Kristin Chenoweth mourns great voice teacher

Kristin Chenoweth mourns great voice teacher


norman lebrecht

February 18, 2021

The death of  Florence Birdwell has brought an outburst of sympathy from Hollywood stars whose voices she trained.

Ms Birdwell was professor of voice at the Bass School of Music at Oklahoma City University for more than 70 years.

Kelly O’Hara is another of her graduates.


  • David Rohde says:

    I don’t know if I would call Kelli (correct spelling) O’Hara a Hollywood star in particular although she is certainly a Broadway superstar, while Kristin Chenoweth is a star everywhere she goes. The overall point, though, is well taken. Florence Birdwell has had an outsize impact on the American performing arts, and while I’m saddened by her passing, I’m thrilled to see her acknowledged in this global classical music forum. Her two most famous students have shown how exceptional vocal skills and musical sophistication do count for a great deal across serious and popular genres. Kelli O’Hara has appeared twice at the Metropolitan Opera, in The Merry Widow and Cosi fan tutte. And I’ve known people from the US East Coast who have gone to, or sent their kids to, Oklahoma City University for theater training (including acting and dance) given the precedent set by these two stars.

    A story: In ordinary times, about once a year or so I take the opportunity to see a current Met production in a movie theater in the Washington area because I can’t see it in New York and it feels important to go.

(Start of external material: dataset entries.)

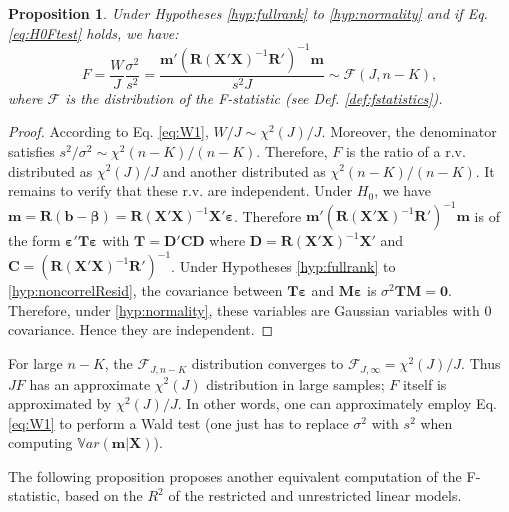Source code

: \documentclass[
  11pt,
]{book}
\newtheorem{proposition}{Proposition}[chapter]
\theoremstyle{definition}
\theoremstyle{definition}
\theoremstyle{definition}
\theoremstyle{definition}
\theoremstyle{remark}
\begin{document}
\begin{proposition}
\protect\hypertarget{prp:Ftest1}{}\label{prp:Ftest1}Under Hypotheses \ref{hyp:fullrank} to \ref{hyp:normality} and if Eq. \eqref{eq:H0Ftest} holds, we have:
\begin{equation}
F = \frac{W}{J}\frac{\sigma^2}{s^2} = \frac{\mathbf{m}'(\mathbf{R}(\mathbf{X}'\mathbf{X})^{-1}\mathbf{R}')^{-1}\mathbf{m}}{s^2J} \sim \mathcal{F}(J,n-K),\label{eq:defFstatistics}
\end{equation}
where \(\mathcal{F}\) is the distribution of the F-statistic (see Def. \ref{def:fstatistics}).
\end{proposition}

\begin{proof}
According to Eq. \eqref{eq:W1}, \(W/J \sim \chi^2(J)/J\). Moreover, the denominator satisfies \(s^2/\sigma^2\sim\chi^2(n-K)/(n-K)\). Therefore, \(F\) is the ratio of a r.v. distributed as \(\chi^2(J)/J\) and another distributed as \(\chi^2(n-K)/(n-K)\). It remains to verify that these r.v. are independent. Under \(H_0\), we have \(\mathbf{m} =  \mathbf{R}(\mathbf{b}-\boldsymbol\beta) = \mathbf{R}(\mathbf{X}'\mathbf{X})^{-1}\mathbf{X}'\boldsymbol\varepsilon\).
Therefore \(\mathbf{m}'(\mathbf{R}(\mathbf{X}'\mathbf{X})^{-1}\mathbf{R}')^{-1}\mathbf{m}\) is of the form \(\boldsymbol\varepsilon'\mathbf{T}\boldsymbol\varepsilon\) with \(\mathbf{T}=\mathbf{D}'\mathbf{C}\mathbf{D}\) where \(\mathbf{D}=\mathbf{R}(\mathbf{X}'\mathbf{X})^{-1}\mathbf{X}'\) and \(\mathbf{C}=(\mathbf{R}(\mathbf{X}'\mathbf{X})^{-1}\mathbf{R}')^{-1}\). Under Hypotheses \ref{hyp:fullrank} to \ref{hyp:noncorrelResid}, the covariance between \(\mathbf{T}\boldsymbol\varepsilon\) and \(\mathbf{M}\boldsymbol\varepsilon\) is \(\sigma^2\mathbf{T}\mathbf{M} = \mathbf{0}\). Therefore, under \ref{hyp:normality}, these variables are Gaussian variables with 0 covariance. Hence they are independent.
\end{proof}

For large \(n-K\), the \(\mathcal{F}_{J,n-K}\) distribution converges to \(\mathcal{F}_{J,\infty}=\chi^2(J)/J\). Thus \(JF\) has an approximate \(\chi^2(J)\) distribution in large samples; \(F\) itself is approximated by \(\chi^2(J)/J\). In other words, one can approximately employ Eq. \eqref{eq:W1} to perform a Wald test (one just has to replace \(\sigma^2\) with \(s^2\) when computing \(\mathbb{V}ar(\mathbf{m}|\mathbf{X})\)).

The following proposition proposes another equivalent computation of the F-statistic, based on the \(R^2\) of the restricted and unrestricted linear models.
\end{document}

I know that the HD project of the Met has been a bete noire for Norman, and in fact, most of the time the movie attendance here is rather sparse and the demographics of the audience (don’t yell at me) “worse,” or even more so, than in the opera house itself. But in 2014 when the Saturday date came for the HD showing of The Merry Widow, the theater was packed and it felt like half of Washington’s extensive musical theater community had turned out. Yes, the Metropolitan Opera can get new audiences, including regular Broadway attendees who are willing to migrate 20 blocks north to Lincoln Center, although the Met typically ruins the experience by the horrible practice of telemarketing new attendees for donations as a follow-up (whole other issue!). But back to Florence Birdwell, this cross-fertilization of musical and dramatic art forms is a key part of her legacy. I hope there are more like her in the future of American education in the performing arts.